* [About this task]: Apart from the images, reproduce all of the data word for word.

⟨

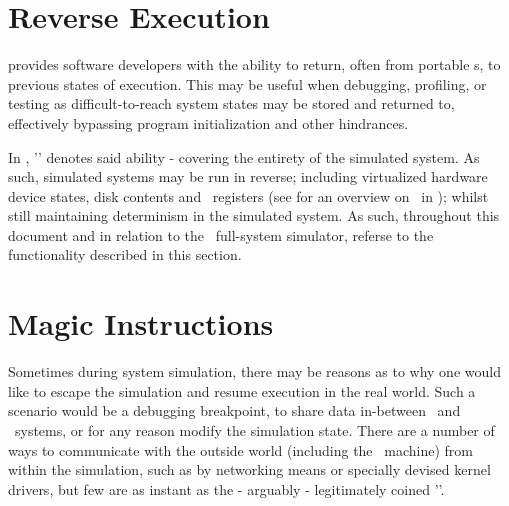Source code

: \section*{Reverse Execution}
\label{sec:background_reverseexecution}

 provides software developers with the ability to return, often from portable \dvttermcheckpoint s, to previous states of execution.
This may be useful when debugging, profiling, or testing as difficult-to-reach system states may be stored and returned to, effectively bypassing program initialization and other hindrances.

In \dvttermsimics , '\dvttermreverseexecution ' denotes said ability - covering the entirety of the simulated system.
As such, simulated systems may be run in reverse; including virtualized hardware device states, disk contents and \dvttermcpu\ registers (see  for an overview on \dvttermreverseexecution\ in \dvttermsimics ); whilst still maintaining determinism in the simulated system.
As such, throughout this document and in relation to the \dvttermsimics\ full-system simulator, \dvttermreverseexecution referse to the functionality described in this section.

\section*{Magic Instructions}
\label{sec:background_magicinstructions}
Sometimes during system simulation, there may be reasons as to why one would like to escape the simulation and resume execution in the real world.
Such a scenario would be a debugging breakpoint, to share data in-between \dvttermtarget\ and \dvttermhost\ systems, or for any reason modify the simulation state.
There are a number of ways to communicate with the outside world (including the \dvttermhost\ machine) from within the simulation, such as by networking means or specially devised kernel drivers, but few are as instant as the - arguably - legitimately coined '\dvttermmagicinstruction '.

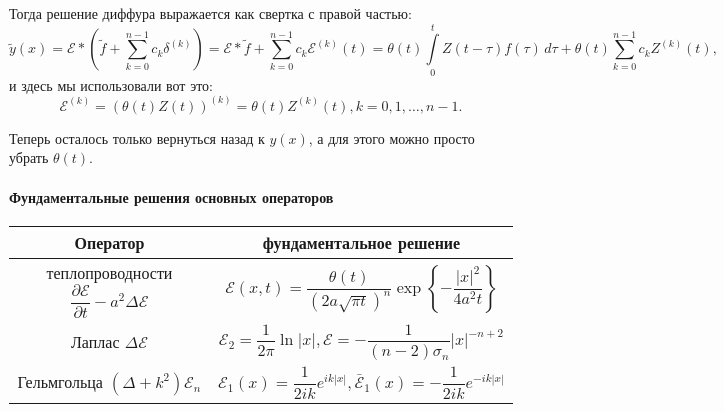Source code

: Тогда решение диффура выражается как свертка с правой частью:
\[
  \tilde y(x) = \mathcal{E} * \left(\tilde f + \sum_{k=0}^{n-1} c_k \delta^{(k)}\right)
  = \mathcal{E} * \tilde f + \sum_{k=0}^{n-1} c_k \mathcal{E}^{(k)} (t)
  = \theta(t) \int\limits_0^{t} Z(t-\tau) f(\tau) \, d\tau
  + \theta(t) \sum_{k=0}^{n-1} c_k Z^{(k)} (t),
\]
и здесь мы использовали вот это:
\[
  \mathcal{E}^{(k)} = \left( \theta(t) Z(t) \right)^{(k)}
  = \theta(t) Z^{(k)} (t), k = 0, 1, \dots, n-1. 
\]

Теперь осталось только вернуться назад к $y(x)$, а для этого можно просто убрать $\theta(t)$.


\paragraph{Фундаментальные решения основных операторов}
\begin{center}
  \begin{tabular}{|c|c|}
    \hline
    Оператор & фундаментальное решение \\
    \hline
    теплопроводности $\dfrac{\partial \mathcal{E}}{\partial t} - a^2 \Delta \mathcal{E}$ &
    $\mathcal{E} (x, t) = \dfrac{\theta(t)}{(2a \sqrt{\pi t})^n} \exp \left\{ -\dfrac{|x|^2}{4a^2 t} \right\}$ \\
    
    \hline
    Лаплас $\Delta \mathcal{E}$ &
    $\mathcal{E}_2 = \dfrac{1}{2\pi} \ln |x|, \mathcal{E} = -\dfrac{1}{(n-2) \sigma_n} |x|^{-n+2}$ \\
    \hline 
    Гельмгольца $(\Delta + k^2) \mathcal{E}_n$ &
    $\mathcal{E}_1 (x) = \dfrac{1}{2ik} e^{ik |x|}, \bar{\mathcal{E}}_1 (x) = - \dfrac{1}{2ik} e^{-ik|x|}$ \\
    \hline
  \end{tabular}
\end{center}



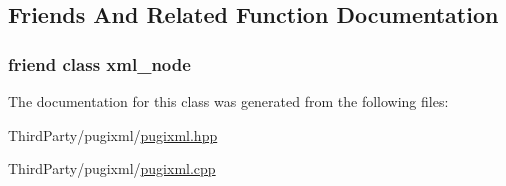 \subsection{Friends And Related Function Documentation}
\hypertarget{classpugi_1_1xml__text_a156d917a92815c7b593bd5ef19f6d5fb}{
\subsubsection[{xml\-\_\-node}]{\setlength{\rightskip}{0pt plus 5cm}friend class {\bf xml\-\_\-node}\hspace{0.3cm}{\ttfamily [friend]}}}\label{classpugi_1_1xml__text_a156d917a92815c7b593bd5ef19f6d5fb}


The documentation for this class was generated from the following files\-:\begin{DoxyCompactItemize}
\item 
Third\-Party/pugixml/\hyperlink{pugixml_8hpp}{pugixml.\-hpp}\item 
Third\-Party/pugixml/\hyperlink{pugixml_8cpp}{pugixml.\-cpp}\end{DoxyCompactItemize}
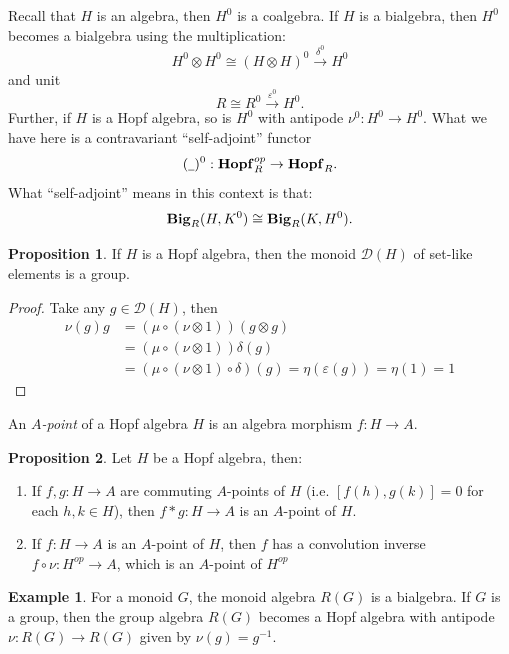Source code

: \documentclass[8pt]{article}
\theoremstyle{definition}
\theoremstyle{definition}
\theoremstyle{definition}
\theoremstyle{definition}
\theoremstyle{definition}
\theoremstyle{definition}
\theoremstyle{definition}
\newtheorem{prop}{Proposition}[section]
\theoremstyle{definition}
\theoremstyle{definition}
\theoremstyle{definition}
\theoremstyle{definition}
\theoremstyle{definition}
\newtheorem{example}{Example}[section]
\theoremstyle{definition}
\theoremstyle{definition}
\theoremstyle{question}
\begin{document}
Recall that $H$ is an algebra, then $H^{0}$ is a coalgebra. If $H$ is a bialgebra, then $H^0$
becomes a bialgebra using the multiplication:
\[
H^0 \otimes H^0 \cong (H \otimes H)^0 \xrightarrow{\delta^0} H^0
\]
and unit
\[
R \cong R^0 \xrightarrow{\varepsilon^0} H^0.
\]
Further, if $H$ is a Hopf algebra, so is $H^0$ with antipode $\nu^0 : H^0 \to H^0$.
What we have here is a contravariant ``self-adjoint'' functor
\[
(\underline{\:\:})^0 : {\bf Hopf}^{op}_R \to {\bf Hopf}_R.
\]
What ``self-adjoint'' means in this context is that:
\[
{\bf Big}_R(H, K^0) \cong {\bf Big}_R(K, H^0).
\]
\begin{prop}
  If $H$ is a Hopf algebra, then the monoid $\mathcal{D}(H)$ of set-like elements is a group.
\end{prop}
\begin{proof}
  Take any $g \in \mathcal{D}(H)$, then
  \begin{align*}
  \nu(g)g &= (\mu \circ (\nu \otimes 1)) (g \otimes g)\\
        &= (\mu \circ (\nu \otimes 1)) \delta(g) \\
        &= (\mu \circ (\nu \otimes 1) \circ \delta) (g) = \eta(\varepsilon(g)) = \eta(1) = 1
  \end{align*}
\end{proof}

An \emph{$A$-point} of a Hopf algebra $H$ is an algebra morphism $f : H \to A$.

\begin{prop} Let $H$ be a Hopf algebra, then:
  \begin{enumerate}
    \item If $f, g : H \to A$ are commuting $A$-points of $H$ (i.e. $[f(h), g(k)] = 0$ for each $h,k \in H$),
    then $f * g : H \to A$ is an $A$-point of $H$.
    \item If $f : H \to A$ is an $A$-point of $H$, then $f$ has a convolution inverse $f \circ \nu : H^{op} \to A$,
    which is an $A$-point of $H^{op}$
  \end{enumerate}
\end{prop}

\begin{example} For a monoid $G$, the monoid algebra $R(G)$ is a bialgebra. If $G$ is a group, then the group algebra $R(G)$ becomes a
  Hopf algebra with antipode $\nu : R(G) \to R(G)$ given by $\nu(g) = g^{-1}$.
\end{example}
\end{document}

⟩

* [Result]:
Source code

: \section*{Reverse Execution}
\label{sec:background_reverseexecution}

 provides software developers with the ability to return, often from portable \dvttermcheckpoint s, to previous states of execution.
This may be useful when debugging, profiling, or testing as difficult-to-reach system states may be stored and returned to, effectively bypassing program initialization and other hindrances.

In \dvttermsimics , '\dvttermreverseexecution ' denotes said ability - covering the entirety of the simulated system.
As such, simulated systems may be run in reverse; including virtualized hardware device states, disk contents and \dvttermcpu\ registers (see  for an overview on \dvttermreverseexecution\ in \dvttermsimics ); whilst still maintaining determinism in the simulated system.
As such, throughout this document and in relation to the \dvttermsimics\ full-system simulator, \dvttermreverseexecution referse to the functionality described in this section.

\section*{Magic Instructions}
\label{sec:background_magicinstructions}
Sometimes during system simulation, there may be reasons as to why one would like to escape the simulation and resume execution in the real world.
Such a scenario would be a debugging breakpoint, to share data in-between \dvttermtarget\ and \dvttermhost\ systems, or for any reason modify the simulation state.
There are a number of ways to communicate with the outside world (including the \dvttermhost\ machine) from within the simulation, such as by networking means or specially devised kernel drivers, but few are as instant as the - arguably - legitimately coined '\dvttermmagicinstruction '.

Source code

: Тогда решение диффура выражается как свертка с правой частью:
\[
  \tilde y(x) = \mathcal{E} * \left(\tilde f + \sum_{k=0}^{n-1} c_k \delta^{(k)}\right)
  = \mathcal{E} * \tilde f + \sum_{k=0}^{n-1} c_k \mathcal{E}^{(k)} (t)
  = \theta(t) \int\limits_0^{t} Z(t-\tau) f(\tau) \, d\tau
  + \theta(t) \sum_{k=0}^{n-1} c_k Z^{(k)} (t),
\]
и здесь мы использовали вот это:
\[
  \mathcal{E}^{(k)} = \left( \theta(t) Z(t) \right)^{(k)}
  = \theta(t) Z^{(k)} (t), k = 0, 1, \dots, n-1. 
\]

Теперь осталось только вернуться назад к $y(x)$, а для этого можно просто убрать $\theta(t)$.


\paragraph{Фундаментальные решения основных операторов}
\begin{center}
  \begin{tabular}{|c|c|}
    \hline
    Оператор & фундаментальное решение \\
    \hline
    теплопроводности $\dfrac{\partial \mathcal{E}}{\partial t} - a^2 \Delta \mathcal{E}$ &
    $\mathcal{E} (x, t) = \dfrac{\theta(t)}{(2a \sqrt{\pi t})^n} \exp \left\{ -\dfrac{|x|^2}{4a^2 t} \right\}$ \\
    
    \hline
    Лаплас $\Delta \mathcal{E}$ &
    $\mathcal{E}_2 = \dfrac{1}{2\pi} \ln |x|, \mathcal{E} = -\dfrac{1}{(n-2) \sigma_n} |x|^{-n+2}$ \\
    \hline 
    Гельмгольца $(\Delta + k^2) \mathcal{E}_n$ &
    $\mathcal{E}_1 (x) = \dfrac{1}{2ik} e^{ik |x|}, \bar{\mathcal{E}}_1 (x) = - \dfrac{1}{2ik} e^{-ik|x|}$ \\
    \hline
  \end{tabular}
\end{center}



 \subsection{Friends And Related Function Documentation}
\hypertarget{classpugi_1_1xml__text_a156d917a92815c7b593bd5ef19f6d5fb}{
\subsubsection[{xml\-\_\-node}]{\setlength{\rightskip}{0pt plus 5cm}friend class {\bf xml\-\_\-node}\hspace{0.3cm}{\ttfamily [friend]}}}\label{classpugi_1_1xml__text_a156d917a92815c7b593bd5ef19f6d5fb}


The documentation for this class was generated from the following files\-:\begin{DoxyCompactItemize}
\item 
Third\-Party/pugixml/\hyperlink{pugixml_8hpp}{pugixml.\-hpp}\item 
Third\-Party/pugixml/\hyperlink{pugixml_8cpp}{pugixml.\-cpp}\end{DoxyCompactItemize}
Source code

: \documentclass[8pt]{article}
\theoremstyle{definition}
\theoremstyle{definition}
\theoremstyle{definition}
\theoremstyle{definition}
\theoremstyle{definition}
\theoremstyle{definition}
\theoremstyle{definition}
\newtheorem{prop}{Proposition}[section]
\theoremstyle{definition}
\theoremstyle{definition}
\theoremstyle{definition}
\theoremstyle{definition}
\theoremstyle{definition}
\newtheorem{example}{Example}[section]
\theoremstyle{definition}
\theoremstyle{definition}
\theoremstyle{question}
\begin{document}
Recall that $H$ is an algebra, then $H^{0}$ is a coalgebra. If $H$ is a bialgebra, then $H^0$
becomes a bialgebra using the multiplication:
\[
H^0 \otimes H^0 \cong (H \otimes H)^0 \xrightarrow{\delta^0} H^0
\]
and unit
\[
R \cong R^0 \xrightarrow{\varepsilon^0} H^0.
\]
Further, if $H$ is a Hopf algebra, so is $H^0$ with antipode $\nu^0 : H^0 \to H^0$.
What we have here is a contravariant ``self-adjoint'' functor
\[
(\underline{\:\:})^0 : {\bf Hopf}^{op}_R \to {\bf Hopf}_R.
\]
What ``self-adjoint'' means in this context is that:
\[
{\bf Big}_R(H, K^0) \cong {\bf Big}_R(K, H^0).
\]
\begin{prop}
  If $H$ is a Hopf algebra, then the monoid $\mathcal{D}(H)$ of set-like elements is a group.
\end{prop}
\begin{proof}
  Take any $g \in \mathcal{D}(H)$, then
  \begin{align*}
  \nu(g)g &= (\mu \circ (\nu \otimes 1)) (g \otimes g)\\
        &= (\mu \circ (\nu \otimes 1)) \delta(g) \\
        &= (\mu \circ (\nu \otimes 1) \circ \delta) (g) = \eta(\varepsilon(g)) = \eta(1) = 1
  \end{align*}
\end{proof}

An \emph{$A$-point} of a Hopf algebra $H$ is an algebra morphism $f : H \to A$.

\begin{prop} Let $H$ be a Hopf algebra, then:
  \begin{enumerate}
    \item If $f, g : H \to A$ are commuting $A$-points of $H$ (i.e. $[f(h), g(k)] = 0$ for each $h,k \in H$),
    then $f * g : H \to A$ is an $A$-point of $H$.
    \item If $f : H \to A$ is an $A$-point of $H$, then $f$ has a convolution inverse $f \circ \nu : H^{op} \to A$,
    which is an $A$-point of $H^{op}$
  \end{enumerate}
\end{prop}

\begin{example} For a monoid $G$, the monoid algebra $R(G)$ is a bialgebra. If $G$ is a group, then the group algebra $R(G)$ becomes a
  Hopf algebra with antipode $\nu : R(G) \to R(G)$ given by $\nu(g) = g^{-1}$.
\end{example}
\end{document}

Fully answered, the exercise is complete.